→ **EXERCISE**
Lines containing the word "destination" are the ones to copy from the records below.

→ **Collected data entries**
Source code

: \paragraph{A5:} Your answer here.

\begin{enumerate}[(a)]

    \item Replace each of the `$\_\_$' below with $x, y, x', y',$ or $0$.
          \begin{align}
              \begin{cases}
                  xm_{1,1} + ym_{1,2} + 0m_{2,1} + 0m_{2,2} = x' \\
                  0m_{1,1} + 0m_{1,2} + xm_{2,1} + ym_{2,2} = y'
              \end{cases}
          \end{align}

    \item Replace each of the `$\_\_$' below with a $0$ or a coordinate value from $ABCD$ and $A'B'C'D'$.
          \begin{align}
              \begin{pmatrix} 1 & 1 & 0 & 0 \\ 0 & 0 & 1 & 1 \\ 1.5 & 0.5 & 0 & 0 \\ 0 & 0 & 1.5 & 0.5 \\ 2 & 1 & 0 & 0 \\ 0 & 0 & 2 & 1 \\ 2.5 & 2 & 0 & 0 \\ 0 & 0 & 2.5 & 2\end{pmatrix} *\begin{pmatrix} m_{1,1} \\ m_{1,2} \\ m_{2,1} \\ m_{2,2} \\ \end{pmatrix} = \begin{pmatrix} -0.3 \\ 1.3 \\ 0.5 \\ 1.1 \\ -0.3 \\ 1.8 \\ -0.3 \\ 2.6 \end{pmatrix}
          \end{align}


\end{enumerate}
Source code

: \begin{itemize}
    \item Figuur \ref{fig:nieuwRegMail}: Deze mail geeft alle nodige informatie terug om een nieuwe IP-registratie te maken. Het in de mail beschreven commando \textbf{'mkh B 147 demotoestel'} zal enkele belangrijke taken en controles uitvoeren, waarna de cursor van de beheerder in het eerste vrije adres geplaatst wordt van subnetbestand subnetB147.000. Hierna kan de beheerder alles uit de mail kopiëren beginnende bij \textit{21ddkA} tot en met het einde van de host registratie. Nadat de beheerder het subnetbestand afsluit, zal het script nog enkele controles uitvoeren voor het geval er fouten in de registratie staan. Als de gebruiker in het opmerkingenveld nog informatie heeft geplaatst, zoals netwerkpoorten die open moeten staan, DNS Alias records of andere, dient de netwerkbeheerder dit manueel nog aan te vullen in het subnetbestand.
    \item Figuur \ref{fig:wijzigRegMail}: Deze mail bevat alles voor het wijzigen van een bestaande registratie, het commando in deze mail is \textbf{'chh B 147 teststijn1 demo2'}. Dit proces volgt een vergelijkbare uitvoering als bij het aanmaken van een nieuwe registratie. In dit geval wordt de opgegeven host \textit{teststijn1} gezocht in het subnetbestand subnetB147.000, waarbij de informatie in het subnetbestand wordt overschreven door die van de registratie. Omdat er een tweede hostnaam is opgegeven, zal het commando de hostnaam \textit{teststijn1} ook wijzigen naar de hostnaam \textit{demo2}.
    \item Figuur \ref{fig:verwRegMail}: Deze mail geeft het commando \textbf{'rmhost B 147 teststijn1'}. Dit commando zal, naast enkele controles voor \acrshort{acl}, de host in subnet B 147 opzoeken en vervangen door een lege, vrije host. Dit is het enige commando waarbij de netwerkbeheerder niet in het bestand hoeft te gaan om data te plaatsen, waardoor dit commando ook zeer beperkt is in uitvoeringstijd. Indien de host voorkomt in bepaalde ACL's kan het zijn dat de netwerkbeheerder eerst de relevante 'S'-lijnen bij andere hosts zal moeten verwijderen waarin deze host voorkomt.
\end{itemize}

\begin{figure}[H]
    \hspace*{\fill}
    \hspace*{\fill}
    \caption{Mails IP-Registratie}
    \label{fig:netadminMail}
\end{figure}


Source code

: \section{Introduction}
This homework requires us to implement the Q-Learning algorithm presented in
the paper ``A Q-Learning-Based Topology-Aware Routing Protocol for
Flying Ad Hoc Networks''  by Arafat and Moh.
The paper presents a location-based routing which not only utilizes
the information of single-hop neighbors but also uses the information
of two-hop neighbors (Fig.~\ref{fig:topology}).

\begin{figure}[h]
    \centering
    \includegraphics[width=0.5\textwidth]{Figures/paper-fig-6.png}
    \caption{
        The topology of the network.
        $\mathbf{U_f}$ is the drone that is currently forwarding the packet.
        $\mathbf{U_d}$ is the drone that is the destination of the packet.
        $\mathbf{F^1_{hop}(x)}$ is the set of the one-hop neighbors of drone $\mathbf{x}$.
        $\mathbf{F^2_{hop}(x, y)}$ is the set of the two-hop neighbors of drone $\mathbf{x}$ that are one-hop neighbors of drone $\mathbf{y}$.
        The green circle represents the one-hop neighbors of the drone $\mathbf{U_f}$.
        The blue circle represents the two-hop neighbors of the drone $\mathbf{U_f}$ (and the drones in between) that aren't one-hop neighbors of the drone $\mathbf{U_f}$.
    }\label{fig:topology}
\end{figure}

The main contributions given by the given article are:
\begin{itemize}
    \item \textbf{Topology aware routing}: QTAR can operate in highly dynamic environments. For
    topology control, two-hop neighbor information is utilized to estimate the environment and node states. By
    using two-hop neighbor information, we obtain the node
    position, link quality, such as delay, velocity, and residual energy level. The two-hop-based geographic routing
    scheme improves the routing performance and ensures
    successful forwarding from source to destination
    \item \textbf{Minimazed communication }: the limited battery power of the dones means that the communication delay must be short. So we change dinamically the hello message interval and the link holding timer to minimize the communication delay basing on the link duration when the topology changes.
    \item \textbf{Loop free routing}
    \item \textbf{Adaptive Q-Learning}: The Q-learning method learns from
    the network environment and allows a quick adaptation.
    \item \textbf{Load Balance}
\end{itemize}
--
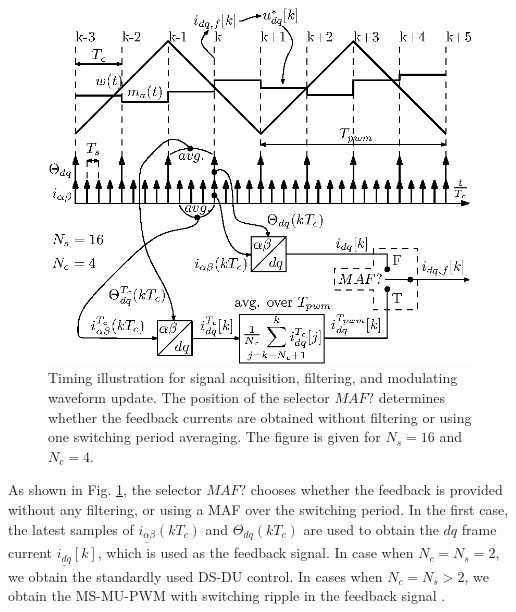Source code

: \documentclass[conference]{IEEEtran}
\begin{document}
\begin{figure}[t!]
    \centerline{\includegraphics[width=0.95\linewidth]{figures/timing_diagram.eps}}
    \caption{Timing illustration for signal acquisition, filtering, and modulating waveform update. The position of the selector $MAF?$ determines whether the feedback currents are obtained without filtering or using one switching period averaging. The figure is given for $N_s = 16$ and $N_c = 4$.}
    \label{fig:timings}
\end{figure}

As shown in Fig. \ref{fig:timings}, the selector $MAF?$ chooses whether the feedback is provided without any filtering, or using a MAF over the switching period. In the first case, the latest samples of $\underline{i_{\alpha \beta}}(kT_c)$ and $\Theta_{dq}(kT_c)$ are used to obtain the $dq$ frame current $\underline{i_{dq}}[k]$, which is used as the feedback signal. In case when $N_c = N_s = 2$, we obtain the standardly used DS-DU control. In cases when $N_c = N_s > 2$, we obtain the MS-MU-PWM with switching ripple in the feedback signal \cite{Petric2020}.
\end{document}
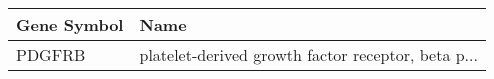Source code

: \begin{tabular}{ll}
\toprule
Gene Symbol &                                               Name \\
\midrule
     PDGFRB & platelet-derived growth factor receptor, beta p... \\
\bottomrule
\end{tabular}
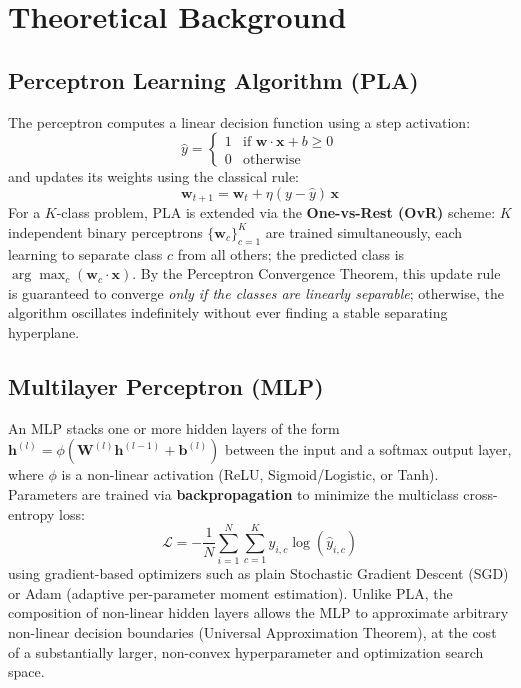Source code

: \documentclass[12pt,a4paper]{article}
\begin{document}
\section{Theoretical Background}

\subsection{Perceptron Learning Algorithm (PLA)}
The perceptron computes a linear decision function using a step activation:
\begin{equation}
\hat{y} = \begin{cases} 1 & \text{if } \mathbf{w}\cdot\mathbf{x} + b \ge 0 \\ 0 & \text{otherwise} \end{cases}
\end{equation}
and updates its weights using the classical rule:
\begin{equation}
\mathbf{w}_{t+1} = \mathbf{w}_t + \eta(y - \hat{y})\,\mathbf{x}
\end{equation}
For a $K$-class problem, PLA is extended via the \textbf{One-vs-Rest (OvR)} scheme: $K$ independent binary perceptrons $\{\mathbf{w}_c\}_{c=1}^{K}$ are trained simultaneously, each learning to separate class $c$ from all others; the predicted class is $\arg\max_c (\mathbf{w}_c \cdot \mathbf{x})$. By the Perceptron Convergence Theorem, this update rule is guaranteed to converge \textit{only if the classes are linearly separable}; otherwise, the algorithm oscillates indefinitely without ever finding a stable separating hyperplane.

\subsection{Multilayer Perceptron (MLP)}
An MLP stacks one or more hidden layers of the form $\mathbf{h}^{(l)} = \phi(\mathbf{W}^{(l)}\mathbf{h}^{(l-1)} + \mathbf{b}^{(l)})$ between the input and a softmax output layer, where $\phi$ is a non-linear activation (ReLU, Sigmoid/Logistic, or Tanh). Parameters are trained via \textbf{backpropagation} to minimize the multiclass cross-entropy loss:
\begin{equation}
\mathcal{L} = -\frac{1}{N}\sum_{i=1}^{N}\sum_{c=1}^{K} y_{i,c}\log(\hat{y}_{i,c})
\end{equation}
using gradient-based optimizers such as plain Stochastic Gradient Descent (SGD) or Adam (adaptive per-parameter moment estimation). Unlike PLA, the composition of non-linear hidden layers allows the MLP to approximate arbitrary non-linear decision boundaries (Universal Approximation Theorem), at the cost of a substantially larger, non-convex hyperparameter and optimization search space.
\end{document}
---
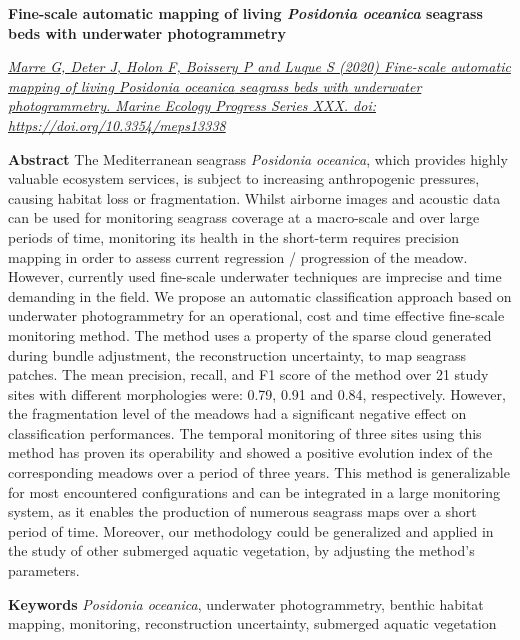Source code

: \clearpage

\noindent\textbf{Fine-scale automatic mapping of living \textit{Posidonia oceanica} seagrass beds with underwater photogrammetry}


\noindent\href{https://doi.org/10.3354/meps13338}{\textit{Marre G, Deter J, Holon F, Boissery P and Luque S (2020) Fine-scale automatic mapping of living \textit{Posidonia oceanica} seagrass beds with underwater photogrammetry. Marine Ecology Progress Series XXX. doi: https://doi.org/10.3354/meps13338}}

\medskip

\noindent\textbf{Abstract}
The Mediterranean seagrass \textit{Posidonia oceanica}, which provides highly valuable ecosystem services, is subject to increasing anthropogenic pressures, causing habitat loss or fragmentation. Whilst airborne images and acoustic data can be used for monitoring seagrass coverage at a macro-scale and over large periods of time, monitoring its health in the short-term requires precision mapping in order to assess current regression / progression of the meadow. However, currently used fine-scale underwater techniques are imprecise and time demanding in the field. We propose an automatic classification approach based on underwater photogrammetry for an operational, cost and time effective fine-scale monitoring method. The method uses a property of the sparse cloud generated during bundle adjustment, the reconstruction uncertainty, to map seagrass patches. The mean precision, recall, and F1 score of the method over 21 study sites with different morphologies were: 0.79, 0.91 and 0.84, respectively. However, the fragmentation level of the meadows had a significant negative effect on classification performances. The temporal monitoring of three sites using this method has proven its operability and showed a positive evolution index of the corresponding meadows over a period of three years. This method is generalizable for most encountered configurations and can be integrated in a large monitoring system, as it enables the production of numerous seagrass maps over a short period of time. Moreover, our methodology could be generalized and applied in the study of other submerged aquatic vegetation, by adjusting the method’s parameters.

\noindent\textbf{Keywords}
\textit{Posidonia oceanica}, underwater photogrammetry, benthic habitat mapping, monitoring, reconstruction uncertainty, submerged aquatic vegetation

→ **ANSWER TO THIS TASK**
        $\mathbf{U_d}$ is the drone that is the destination of the packet.
    successful forwarding from source to destination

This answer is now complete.